Saved entries:
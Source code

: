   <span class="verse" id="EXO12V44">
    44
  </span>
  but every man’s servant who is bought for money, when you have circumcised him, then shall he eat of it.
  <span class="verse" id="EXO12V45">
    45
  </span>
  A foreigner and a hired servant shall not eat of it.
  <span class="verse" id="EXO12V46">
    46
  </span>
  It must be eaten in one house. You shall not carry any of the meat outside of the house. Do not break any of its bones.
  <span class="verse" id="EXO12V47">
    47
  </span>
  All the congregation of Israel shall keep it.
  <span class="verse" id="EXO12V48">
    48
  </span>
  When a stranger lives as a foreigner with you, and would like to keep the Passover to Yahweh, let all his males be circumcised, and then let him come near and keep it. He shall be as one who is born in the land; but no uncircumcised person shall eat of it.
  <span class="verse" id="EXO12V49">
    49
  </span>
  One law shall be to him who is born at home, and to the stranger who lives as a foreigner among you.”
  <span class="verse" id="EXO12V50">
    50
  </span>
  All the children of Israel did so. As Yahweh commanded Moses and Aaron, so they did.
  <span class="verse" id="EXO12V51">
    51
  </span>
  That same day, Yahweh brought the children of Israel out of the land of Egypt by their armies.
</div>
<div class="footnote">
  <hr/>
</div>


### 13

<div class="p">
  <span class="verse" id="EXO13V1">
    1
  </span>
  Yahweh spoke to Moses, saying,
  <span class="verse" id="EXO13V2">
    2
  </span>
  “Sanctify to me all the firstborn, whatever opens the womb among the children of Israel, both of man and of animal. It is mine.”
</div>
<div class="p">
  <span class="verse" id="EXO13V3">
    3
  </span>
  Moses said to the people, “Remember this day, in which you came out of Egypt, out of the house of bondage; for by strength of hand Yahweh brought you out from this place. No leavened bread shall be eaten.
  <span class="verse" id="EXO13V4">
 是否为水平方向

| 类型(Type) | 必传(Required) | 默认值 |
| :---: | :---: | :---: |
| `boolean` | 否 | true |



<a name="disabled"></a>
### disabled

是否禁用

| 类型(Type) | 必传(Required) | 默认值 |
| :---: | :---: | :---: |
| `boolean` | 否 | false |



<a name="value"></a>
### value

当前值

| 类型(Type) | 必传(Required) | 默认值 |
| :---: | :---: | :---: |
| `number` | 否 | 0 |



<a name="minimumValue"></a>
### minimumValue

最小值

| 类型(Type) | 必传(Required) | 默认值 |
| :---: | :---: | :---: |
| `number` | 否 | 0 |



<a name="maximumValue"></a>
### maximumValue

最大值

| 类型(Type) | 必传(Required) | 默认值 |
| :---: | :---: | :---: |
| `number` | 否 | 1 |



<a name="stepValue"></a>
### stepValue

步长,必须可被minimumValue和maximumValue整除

#### [Try it]
Print the entries once more, identical in every line.

#### [Solved problem]
Source code

:   <span class="verse" id="EXO12V44">
    44
  </span>
  but every man’s servant who is bought for money, when you have circumcised him, then shall he eat of it.
  <span class="verse" id="EXO12V45">
    45
  </span>
  A foreigner and a hired servant shall not eat of it.
  <span class="verse" id="EXO12V46">
    46
  </span>
  It must be eaten in one house. You shall not carry any of the meat outside of the house. Do not break any of its bones.
  <span class="verse" id="EXO12V47">
    47
  </span>
  All the congregation of Israel shall keep it.
  <span class="verse" id="EXO12V48">
    48
  </span>
  When a stranger lives as a foreigner with you, and would like to keep the Passover to Yahweh, let all his males be circumcised, and then let him come near and keep it. He shall be as one who is born in the land; but no uncircumcised person shall eat of it.
  <span class="verse" id="EXO12V49">
    49
  </span>
  One law shall be to him who is born at home, and to the stranger who lives as a foreigner among you.”
  <span class="verse" id="EXO12V50">
    50
  </span>
  All the children of Israel did so. As Yahweh commanded Moses and Aaron, so they did.
  <span class="verse" id="EXO12V51">
    51
  </span>
  That same day, Yahweh brought the children of Israel out of the land of Egypt by their armies.
</div>
<div class="footnote">
  <hr/>
</div>


### 13

<div class="p">
  <span class="verse" id="EXO13V1">
    1
  </span>
  Yahweh spoke to Moses, saying,
  <span class="verse" id="EXO13V2">
    2
  </span>
  “Sanctify to me all the firstborn, whatever opens the womb among the children of Israel, both of man and of animal. It is mine.”
</div>
<div class="p">
  <span class="verse" id="EXO13V3">
    3
  </span>
  Moses said to the people, “Remember this day, in which you came out of Egypt, out of the house of bondage; for by strength of hand Yahweh brought you out from this place. No leavened bread shall be eaten.
  <span class="verse" id="EXO13V4">
 是否为水平方向

| 类型(Type) | 必传(Required) | 默认值 |
| :---: | :---: | :---: |
| `boolean` | 否 | true |



<a name="disabled"></a>
### disabled

是否禁用

| 类型(Type) | 必传(Required) | 默认值 |
| :---: | :---: | :---: |
| `boolean` | 否 | false |



<a name="value"></a>
### value

当前值

| 类型(Type) | 必传(Required) | 默认值 |
| :---: | :---: | :---: |
| `number` | 否 | 0 |



<a name="minimumValue"></a>
### minimumValue

最小值

| 类型(Type) | 必传(Required) | 默认值 |
| :---: | :---: | :---: |
| `number` | 否 | 0 |



<a name="maximumValue"></a>
### maximumValue

最大值

| 类型(Type) | 必传(Required) | 默认值 |
| :---: | :---: | :---: |
| `number` | 否 | 1 |



<a name="stepValue"></a>
### stepValue

步长,必须可被minimumValue和maximumValue整除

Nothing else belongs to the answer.